Defendants’ second ground for striking the statement was plaintiff’s failure to set forth whether plaintiff’s contract for employment was oral or written, as required by rule 1019(A). Plaintiff’s answer to preliminary objections set forth that the contract was oral and counsel for defendants have withdrawn this objection.

Defendants’ third basis for striking complaint is based on plaintiff’s use of the following form of verification :

“Personally appeared before me, a Notary Public in and for said County and State, Adam Thomas, who being duly sworn according to law, doth depose and say that the facts set forth in the within and foregoing Complaint are true and correct” in lieu of form 1024(a) which requires an oath or affirmation that the averments or denials are true upon the affiant’s personal knowledge or information and belief.
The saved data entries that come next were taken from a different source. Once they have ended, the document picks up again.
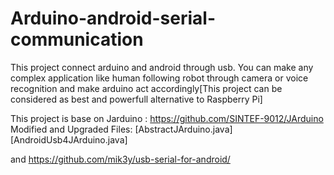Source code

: # Arduino-android-serial-communication
This project connect arduino and android through usb. You can make any complex application like human following robot through camera or voice recognition and make arduino act accordingly[This project can be considered as best and powerfull alternative to Raspberry Pi]

This project is base on Jarduino : https://github.com/SINTEF-9012/JArduino
Modified and Upgraded Files:
[AbstractJArduino.java]
[AndroidUsb4JArduino.java]

and https://github.com/mik3y/usb-serial-for-android/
Section 9 of the Practice Act of May 14, 1915, P. L. 483, 12 PS §391, provided that the statement of claim “shall be sworn to by the plaintiff or some person having knowledge of the facts, . . .” Following that act there were numerous decisions to the effect that an affidavit to a statement of claim setting forth that the facts set forth were true and correct to the best of [622]*622affiant’s “knowledge and belief” was defective and would be sufficient cause to strike the statement. Dayhoff v. Masland, 29 Dist. R. 393, is an example of such a case. The court in that case stated that where facts were known absolutely by plaintiff he should so state and where they were known only from information it would be proper to qualify the affidavit by the averment that they were true to the best of affiant’s knowledge and belief and his expectation to prove them at the trial.

It appears that rule 1024(a) was designed to avoid striking complaints for such omissions as were set forth above. It states that an oath that averments are true on affiant’s personal knowledge or information and belief is sufficient and expressly states that affiant need not aver source of information or expectation to prove at trial.
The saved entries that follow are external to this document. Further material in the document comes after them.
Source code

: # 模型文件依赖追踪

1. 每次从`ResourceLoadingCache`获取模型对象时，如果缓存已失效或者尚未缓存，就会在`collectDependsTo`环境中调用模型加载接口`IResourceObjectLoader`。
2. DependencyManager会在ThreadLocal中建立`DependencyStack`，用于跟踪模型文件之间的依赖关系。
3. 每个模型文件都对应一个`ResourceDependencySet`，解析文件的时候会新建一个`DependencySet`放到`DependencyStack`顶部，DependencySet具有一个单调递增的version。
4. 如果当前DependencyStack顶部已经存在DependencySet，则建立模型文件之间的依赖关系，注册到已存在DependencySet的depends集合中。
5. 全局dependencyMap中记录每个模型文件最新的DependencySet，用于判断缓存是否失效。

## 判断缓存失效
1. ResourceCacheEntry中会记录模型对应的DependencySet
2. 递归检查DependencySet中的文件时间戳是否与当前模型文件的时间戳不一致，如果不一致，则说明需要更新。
The language employed in the instant case very clearly and forcefully supports the conclusion that the averments made are on personal knowledge. Defendants do not contend that any portion of the complaint contains information outside the scope of plaintiff’s knowledge and we therefore hold that it is sufficient.
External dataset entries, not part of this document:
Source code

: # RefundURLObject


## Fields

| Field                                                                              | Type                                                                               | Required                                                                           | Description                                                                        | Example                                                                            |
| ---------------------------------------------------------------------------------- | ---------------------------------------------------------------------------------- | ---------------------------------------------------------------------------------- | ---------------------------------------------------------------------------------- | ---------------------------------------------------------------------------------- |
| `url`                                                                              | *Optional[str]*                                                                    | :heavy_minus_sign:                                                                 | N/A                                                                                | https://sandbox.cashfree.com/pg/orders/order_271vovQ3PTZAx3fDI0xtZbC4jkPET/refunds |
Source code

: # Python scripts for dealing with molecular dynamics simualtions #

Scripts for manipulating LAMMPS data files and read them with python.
Defendants assign as the fourth reason in support of the motion to strike a violation of rule 1022 by allegations of paragraph 4 of plaintiff’s statements. This controversy involves a suit by plaintiff, an employe, for unpaid overtime wages (as well as liquidated damages and counsel fees) under the Fair Labor Standards Act of June 25, 1938, 52 Stat. at L. 1060, for a period from October 1938 to April 1945. Plaintiff combines his claim for the entire period in this paragraph. In it he claims payment for overtime in excess of 44 hours for the weeks prior to June 1939; for more than 42 hours in weeks prior to January 1940; and for more than 40 hours in the weeks from January 1940 to April 15, 1945. Exhibit “E”, incorporated into paragraph 4 and attached to the complaint, lists the hours worked by [623]*623plaintiff for the bi-monthly periods during these times and on the same basis sets forth the hours of overtime and amounts owing therefor.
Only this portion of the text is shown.